Stored data
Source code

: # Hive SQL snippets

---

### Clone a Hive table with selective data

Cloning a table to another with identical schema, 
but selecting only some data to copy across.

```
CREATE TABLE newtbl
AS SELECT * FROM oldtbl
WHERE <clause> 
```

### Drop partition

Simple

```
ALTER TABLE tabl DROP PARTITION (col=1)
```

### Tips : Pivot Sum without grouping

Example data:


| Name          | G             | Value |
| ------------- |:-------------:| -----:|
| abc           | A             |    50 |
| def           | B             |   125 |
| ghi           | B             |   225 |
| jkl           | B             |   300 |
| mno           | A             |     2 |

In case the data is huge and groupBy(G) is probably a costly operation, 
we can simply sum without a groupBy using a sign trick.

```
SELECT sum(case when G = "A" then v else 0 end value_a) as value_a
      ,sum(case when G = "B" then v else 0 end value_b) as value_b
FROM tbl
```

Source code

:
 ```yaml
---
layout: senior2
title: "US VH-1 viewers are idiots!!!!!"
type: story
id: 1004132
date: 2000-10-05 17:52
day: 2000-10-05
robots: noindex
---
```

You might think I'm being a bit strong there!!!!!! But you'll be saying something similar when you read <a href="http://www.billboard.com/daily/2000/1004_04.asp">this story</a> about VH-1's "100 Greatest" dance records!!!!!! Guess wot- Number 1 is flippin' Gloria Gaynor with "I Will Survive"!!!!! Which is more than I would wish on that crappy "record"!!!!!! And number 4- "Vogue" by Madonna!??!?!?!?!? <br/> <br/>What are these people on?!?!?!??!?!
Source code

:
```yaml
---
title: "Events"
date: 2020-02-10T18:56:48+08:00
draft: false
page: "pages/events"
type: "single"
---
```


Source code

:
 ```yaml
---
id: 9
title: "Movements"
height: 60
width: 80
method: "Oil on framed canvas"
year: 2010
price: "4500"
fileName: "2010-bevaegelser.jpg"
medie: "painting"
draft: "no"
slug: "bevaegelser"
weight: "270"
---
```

- [Problem] What lines above contain "groupBy"? Copy them out.

- [Answer for the task]
In case the data is huge and groupBy(G) is probably a costly operation, 
we can simply sum without a groupBy using a sign trick.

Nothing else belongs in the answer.